* **ASSIGNMENT**
Repeat exactly the lines of the records below, starting at the line containing "# learn-nodejs-the-hard-way" and ending at the line containing "- [一个前端工程师眼里的N". Leave the pictures out.

Dataset entries:
-- -- --
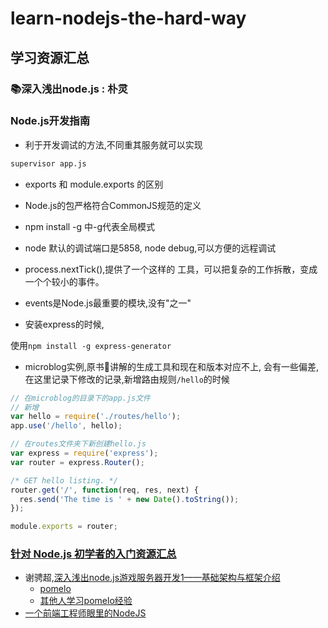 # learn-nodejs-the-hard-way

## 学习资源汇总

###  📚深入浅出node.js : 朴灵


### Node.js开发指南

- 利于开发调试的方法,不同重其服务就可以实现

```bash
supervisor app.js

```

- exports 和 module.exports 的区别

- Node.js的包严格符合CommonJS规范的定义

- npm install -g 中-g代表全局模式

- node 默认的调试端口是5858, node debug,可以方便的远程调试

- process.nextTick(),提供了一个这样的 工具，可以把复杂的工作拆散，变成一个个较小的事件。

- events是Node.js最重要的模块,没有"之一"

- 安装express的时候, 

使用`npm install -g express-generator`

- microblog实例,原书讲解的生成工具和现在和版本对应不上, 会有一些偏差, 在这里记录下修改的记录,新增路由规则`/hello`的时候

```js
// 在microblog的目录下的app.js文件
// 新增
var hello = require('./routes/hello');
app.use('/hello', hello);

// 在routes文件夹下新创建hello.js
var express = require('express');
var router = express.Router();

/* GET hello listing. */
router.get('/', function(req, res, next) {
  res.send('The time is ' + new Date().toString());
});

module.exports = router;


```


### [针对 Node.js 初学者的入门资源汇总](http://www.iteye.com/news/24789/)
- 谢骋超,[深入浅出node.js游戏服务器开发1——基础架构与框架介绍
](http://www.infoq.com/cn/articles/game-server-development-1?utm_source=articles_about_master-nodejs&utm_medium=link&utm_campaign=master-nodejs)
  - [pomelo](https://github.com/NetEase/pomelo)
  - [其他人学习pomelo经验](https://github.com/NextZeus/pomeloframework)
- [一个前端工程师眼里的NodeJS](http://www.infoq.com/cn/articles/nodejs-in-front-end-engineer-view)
-- -- --
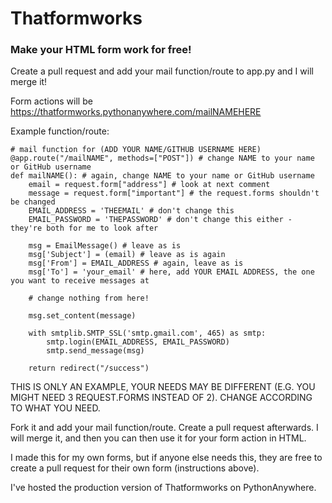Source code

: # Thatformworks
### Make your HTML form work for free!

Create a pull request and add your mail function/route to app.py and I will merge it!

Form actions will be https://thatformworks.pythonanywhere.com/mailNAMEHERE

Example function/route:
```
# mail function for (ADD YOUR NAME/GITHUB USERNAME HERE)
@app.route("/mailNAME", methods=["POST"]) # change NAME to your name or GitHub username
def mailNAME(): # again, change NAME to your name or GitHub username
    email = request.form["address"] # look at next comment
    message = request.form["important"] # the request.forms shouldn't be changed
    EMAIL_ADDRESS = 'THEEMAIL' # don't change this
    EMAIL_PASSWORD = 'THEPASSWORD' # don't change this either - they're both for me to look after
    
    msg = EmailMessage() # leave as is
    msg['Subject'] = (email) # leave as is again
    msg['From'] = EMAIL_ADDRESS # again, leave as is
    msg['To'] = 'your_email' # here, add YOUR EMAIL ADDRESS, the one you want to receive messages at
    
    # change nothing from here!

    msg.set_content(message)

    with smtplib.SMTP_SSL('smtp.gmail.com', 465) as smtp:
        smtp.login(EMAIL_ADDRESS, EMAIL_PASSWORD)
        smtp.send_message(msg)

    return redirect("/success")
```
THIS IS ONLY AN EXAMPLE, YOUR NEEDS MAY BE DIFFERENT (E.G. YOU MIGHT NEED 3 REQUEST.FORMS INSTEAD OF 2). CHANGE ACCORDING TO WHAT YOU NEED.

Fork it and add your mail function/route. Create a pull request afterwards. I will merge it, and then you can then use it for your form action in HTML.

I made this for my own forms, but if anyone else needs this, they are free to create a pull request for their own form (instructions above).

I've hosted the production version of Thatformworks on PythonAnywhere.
-- -- --
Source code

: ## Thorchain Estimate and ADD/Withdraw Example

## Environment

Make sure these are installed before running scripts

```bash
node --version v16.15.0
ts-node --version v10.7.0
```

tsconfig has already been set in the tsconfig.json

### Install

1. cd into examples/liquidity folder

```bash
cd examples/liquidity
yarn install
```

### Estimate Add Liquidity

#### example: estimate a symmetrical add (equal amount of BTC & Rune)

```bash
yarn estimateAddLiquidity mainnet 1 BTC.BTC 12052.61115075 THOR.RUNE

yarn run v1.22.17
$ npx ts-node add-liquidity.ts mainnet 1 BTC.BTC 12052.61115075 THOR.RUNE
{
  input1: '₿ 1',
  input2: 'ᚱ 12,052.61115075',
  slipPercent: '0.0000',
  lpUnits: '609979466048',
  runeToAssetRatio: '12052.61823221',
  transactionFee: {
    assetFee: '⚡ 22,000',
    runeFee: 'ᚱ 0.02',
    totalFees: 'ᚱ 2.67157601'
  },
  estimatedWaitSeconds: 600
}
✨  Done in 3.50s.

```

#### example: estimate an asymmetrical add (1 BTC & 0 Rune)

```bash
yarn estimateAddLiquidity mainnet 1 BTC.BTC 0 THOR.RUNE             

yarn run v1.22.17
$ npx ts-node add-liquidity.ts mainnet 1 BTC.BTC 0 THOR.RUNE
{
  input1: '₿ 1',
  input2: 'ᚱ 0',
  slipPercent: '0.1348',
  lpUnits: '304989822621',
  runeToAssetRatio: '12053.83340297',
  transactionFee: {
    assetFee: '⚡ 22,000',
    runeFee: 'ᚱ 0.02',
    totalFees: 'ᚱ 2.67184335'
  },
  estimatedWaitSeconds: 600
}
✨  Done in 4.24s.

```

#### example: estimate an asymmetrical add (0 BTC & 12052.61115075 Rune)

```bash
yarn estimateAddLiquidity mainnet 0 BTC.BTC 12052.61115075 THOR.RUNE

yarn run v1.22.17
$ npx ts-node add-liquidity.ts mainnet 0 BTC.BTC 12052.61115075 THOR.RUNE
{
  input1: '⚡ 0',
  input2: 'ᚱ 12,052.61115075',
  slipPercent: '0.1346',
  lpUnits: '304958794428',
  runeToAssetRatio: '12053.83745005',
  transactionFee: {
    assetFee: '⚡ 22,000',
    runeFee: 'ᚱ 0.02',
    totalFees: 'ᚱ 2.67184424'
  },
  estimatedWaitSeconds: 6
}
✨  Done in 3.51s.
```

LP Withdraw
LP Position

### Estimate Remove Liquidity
-- -- --
* **SOLUTION FOR THIS PROBLEM**
 # learn-nodejs-the-hard-way

## 学习资源汇总

###  📚深入浅出node.js : 朴灵


### Node.js开发指南

- 利于开发调试的方法,不同重其服务就可以实现

```bash
supervisor app.js

```

- exports 和 module.exports 的区别

- Node.js的包严格符合CommonJS规范的定义

- npm install -g 中-g代表全局模式

- node 默认的调试端口是5858, node debug,可以方便的远程调试

- process.nextTick(),提供了一个这样的 工具，可以把复杂的工作拆散，变成一个个较小的事件。

- events是Node.js最重要的模块,没有"之一"

- 安装express的时候, 

使用`npm install -g express-generator`

- microblog实例,原书讲解的生成工具和现在和版本对应不上, 会有一些偏差, 在这里记录下修改的记录,新增路由规则`/hello`的时候

```js
// 在microblog的目录下的app.js文件
// 新增
var hello = require('./routes/hello');
app.use('/hello', hello);

// 在routes文件夹下新创建hello.js
var express = require('express');
var router = express.Router();

/* GET hello listing. */
router.get('/', function(req, res, next) {
  res.send('The time is ' + new Date().toString());
});

module.exports = router;


```


### [针对 Node.js 初学者的入门资源汇总](http://www.iteye.com/news/24789/)
- 谢骋超,[深入浅出node.js游戏服务器开发1——基础架构与框架介绍
](http://www.infoq.com/cn/articles/game-server-development-1?utm_source=articles_about_master-nodejs&utm_medium=link&utm_campaign=master-nodejs)
  - [pomelo](https://github.com/NetEase/pomelo)
  - [其他人学习pomelo经验](https://github.com/NextZeus/pomeloframework)
- [一个前端工程师眼里的NodeJS](http://www.infoq.com/cn/articles/nodejs-in-front-end-engineer-view)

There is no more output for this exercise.